San José patrono de la iglesia, acompaña con su imagen en la iglesia Catedral
Nosotros identificamos por lo general la luz con la inteligencia, pero la luz en el Evangelio de Juan hace más referencia a la vida. Por eso nosotros decimos por ahí cuando nace un niño, decimos la madre lo dio a luz, le dio la vida. Se trata de esto, no tiene la vida de Dios del cielo. El hombre alejado de Dios, que no lo conoce, no tiene vida en él. Si nosotros pensamos en esto, en este contexto de la Cuaresma, somos invitados nosotros también a dejarnos iluminar por Jesús, a permitirle a Él que nos envíe nuevamente a la piscina, que podamos renovar nuestro encuentro con Jesús vivo, para que nosotros renovemos así también nuestra fe. Que no solamente vamos a encontrar en Jesús el sentido de nuestra vida, sino además también la vida misma. Jesús es quien va a biblificar así mi vida, nuestra vida. En la Cuaresma, escuchar esta palabra supone animarnos con humildad a hacer un camino para renovar nuestro vínculo personal con Jesús, para que en el día de la Pascua todos podamos abrir nuevamente a la fe, animarnos a renovar nuestro compromiso de fe, nuestras promesas bautismales. Así como el Señor le dio luz a este hombre, Dios nos va a dar también en la Pascua la luz de la fe renovada en nosotros, que va a permitir no solamente iluminar nuestro templo, sino iluminar las posibilidades más profundas que nosotros tenemos. No solamente este caos que todos tenemos, sino a veces el sentido de la vida, la desorientación de nuestra vida, el dolor, la falta de consuelo que todos tenemos, la búsqueda de paz que todos tenemos también. El Señor será aquel que responderá a esto y podrá satisfacer esto en nosotros. Por eso le pidamos al Señor en nuestra Eucaristía de hoy, animarnos a ser acompañados por su palabra, animarnos a renovar nuestro encuentro personal con Jesús, animarnos a prepararnos debidamente para que el día de la Pascua todos podamos renovar con conciencia nuestra fe y nuestra decisión de seguir a Jesús.

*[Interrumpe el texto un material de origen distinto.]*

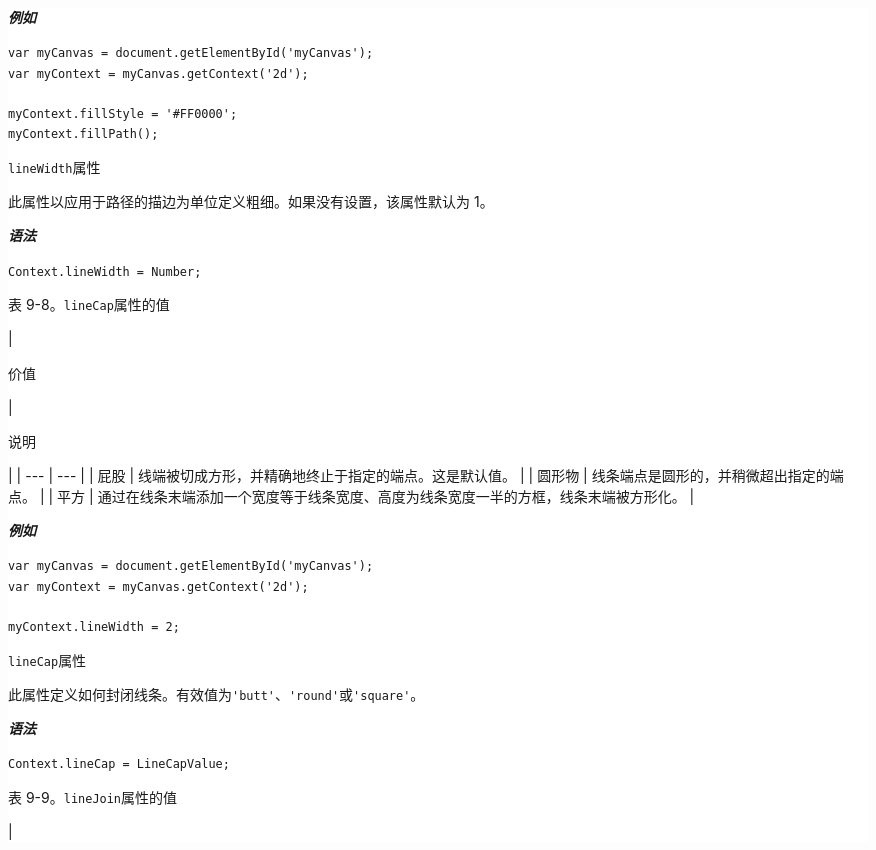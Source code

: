 ***例如***

```html
var myCanvas = document.getElementById('myCanvas');
var myContext = myCanvas.getContext('2d');

myContext.fillStyle = '#FF0000';
myContext.fillPath();
```

`lineWidth`属性

此属性以应用于路径的描边为单位定义粗细。如果没有设置，该属性默认为 1。

***语法***

```html
Context.lineWidth = Number;
```

表 9-8。`lineCap`属性的值

| 

价值

 | 

说明

 |
| --- | --- |
| 屁股 | 线端被切成方形，并精确地终止于指定的端点。这是默认值。 |
| 圆形物 | 线条端点是圆形的，并稍微超出指定的端点。 |
| 平方 | 通过在线条末端添加一个宽度等于线条宽度、高度为线条宽度一半的方框，线条末端被方形化。 |

***例如***

```html
var myCanvas = document.getElementById('myCanvas');
var myContext = myCanvas.getContext('2d');

myContext.lineWidth = 2;
```

`lineCap`属性

此属性定义如何封闭线条。有效值为`'butt'`、`'round'`或`'square'`。

***语法***

```html
Context.lineCap = LineCapValue;
```

表 9-9。`lineJoin`属性的值

| 
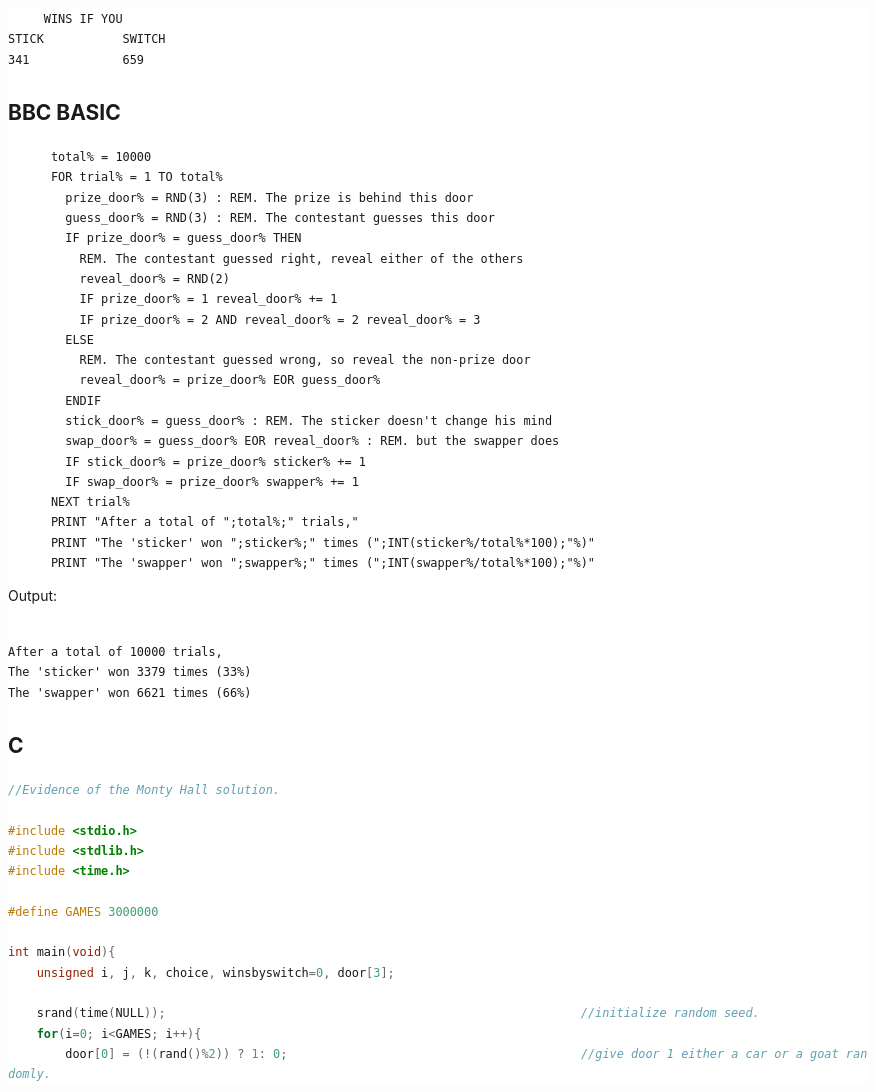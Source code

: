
 ```txt
     WINS IF YOU
STICK           SWITCH
341             659
```



## BBC BASIC


```bbcbasic
      total% = 10000
      FOR trial% = 1 TO total%
        prize_door% = RND(3) : REM. The prize is behind this door
        guess_door% = RND(3) : REM. The contestant guesses this door
        IF prize_door% = guess_door% THEN
          REM. The contestant guessed right, reveal either of the others
          reveal_door% = RND(2)
          IF prize_door% = 1 reveal_door% += 1
          IF prize_door% = 2 AND reveal_door% = 2 reveal_door% = 3
        ELSE
          REM. The contestant guessed wrong, so reveal the non-prize door
          reveal_door% = prize_door% EOR guess_door%
        ENDIF
        stick_door% = guess_door% : REM. The sticker doesn't change his mind
        swap_door% = guess_door% EOR reveal_door% : REM. but the swapper does
        IF stick_door% = prize_door% sticker% += 1
        IF swap_door% = prize_door% swapper% += 1
      NEXT trial%
      PRINT "After a total of ";total%;" trials,"
      PRINT "The 'sticker' won ";sticker%;" times (";INT(sticker%/total%*100);"%)"
      PRINT "The 'swapper' won ";swapper%;" times (";INT(swapper%/total%*100);"%)"
```

Output:

```txt

After a total of 10000 trials,
The 'sticker' won 3379 times (33%)
The 'swapper' won 6621 times (66%)

```



## C



```c
//Evidence of the Monty Hall solution.

#include <stdio.h>
#include <stdlib.h>
#include <time.h>

#define GAMES 3000000

int main(void){
    unsigned i, j, k, choice, winsbyswitch=0, door[3];

    srand(time(NULL));                                                          //initialize random seed.
    for(i=0; i<GAMES; i++){
        door[0] = (!(rand()%2)) ? 1: 0;                                         //give door 1 either a car or a goat randomly.
```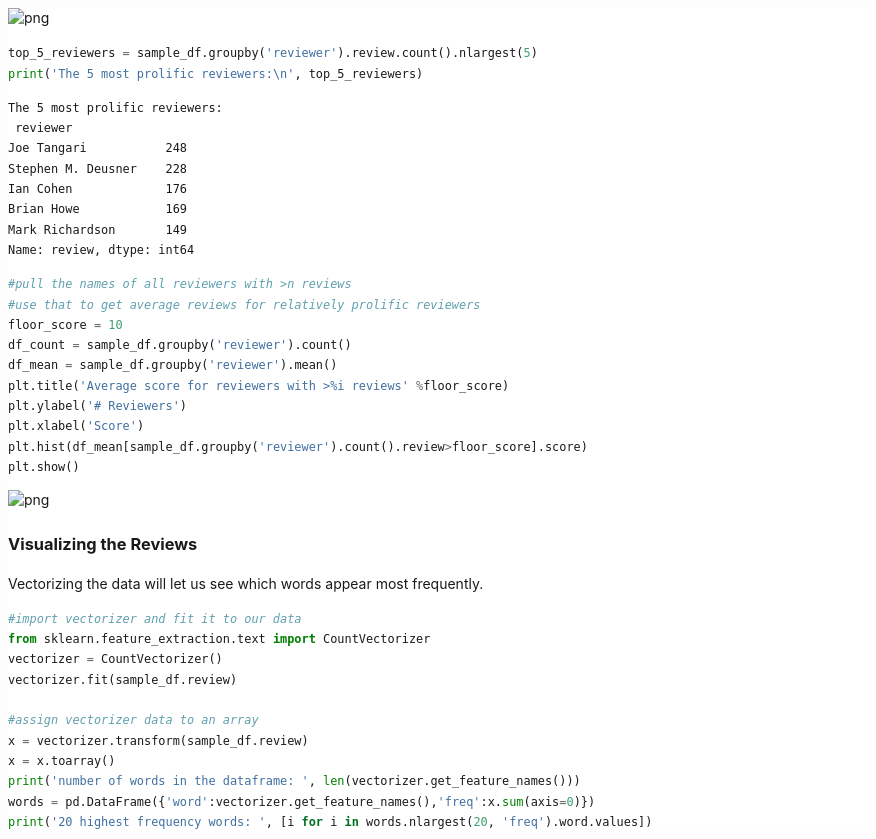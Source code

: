 
![png](http://mattdorros.com/img/pitchfork-classifier/rg2.png)


```python
top_5_reviewers = sample_df.groupby('reviewer').review.count().nlargest(5)
print('The 5 most prolific reviewers:\n', top_5_reviewers)

```

    The 5 most prolific reviewers:
     reviewer
    Joe Tangari           248
    Stephen M. Deusner    228
    Ian Cohen             176
    Brian Howe            169
    Mark Richardson       149
    Name: review, dtype: int64
    


```python
#pull the names of all reviewers with >n reviews
#use that to get average reviews for relatively prolific reviewers
floor_score = 10
df_count = sample_df.groupby('reviewer').count()
df_mean = sample_df.groupby('reviewer').mean()
plt.title('Average score for reviewers with >%i reviews' %floor_score)
plt.ylabel('# Reviewers')
plt.xlabel('Score')
plt.hist(df_mean[sample_df.groupby('reviewer').count().review>floor_score].score)
plt.show()
```

![png](http://mattdorros.com/img/pitchfork-classifier/pf6.png)



### Visualizing the Reviews

Vectorizing the data will let us see which words appear most frequently.


```python
#import vectorizer and fit it to our data
from sklearn.feature_extraction.text import CountVectorizer
vectorizer = CountVectorizer()
vectorizer.fit(sample_df.review)

#assign vectorizer data to an array
x = vectorizer.transform(sample_df.review)
x = x.toarray()
print('number of words in the dataframe: ', len(vectorizer.get_feature_names()))
words = pd.DataFrame({'word':vectorizer.get_feature_names(),'freq':x.sum(axis=0)})
print('20 highest frequency words: ', [i for i in words.nlargest(20, 'freq').word.values])

```

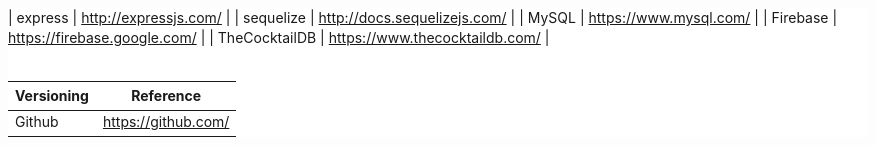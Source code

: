 | express | http://expressjs.com/ |
| sequelize | http://docs.sequelizejs.com/ |
| MySQL | https://www.mysql.com/ |
| Firebase | https://firebase.google.com/ |
| TheCocktailDB | https://www.thecocktaildb.com/ |

######

| Versioning | Reference |
| --------------- | --------- |
| Github | https://github.com/ |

Seguirlo a medias, dejar para después el compromiso, es algo que no nos debe pasar, sino que la cuaresma es justamente para que nosotros podamos renovar nuestro compromiso, actualizarlo, renovar nuestra experiencia del Jesús vivo que habita en nosotros. Pidamos al Señor la gracia de caminar este tiempo con fecundidad, con verdadera profundidad en nuestro espíritu, aprovechando todo lo que el Señor dispone en nuestra vida para prepararnos para apostar nuevamente por el Señor y prepararnos en la vigilia para el Señor.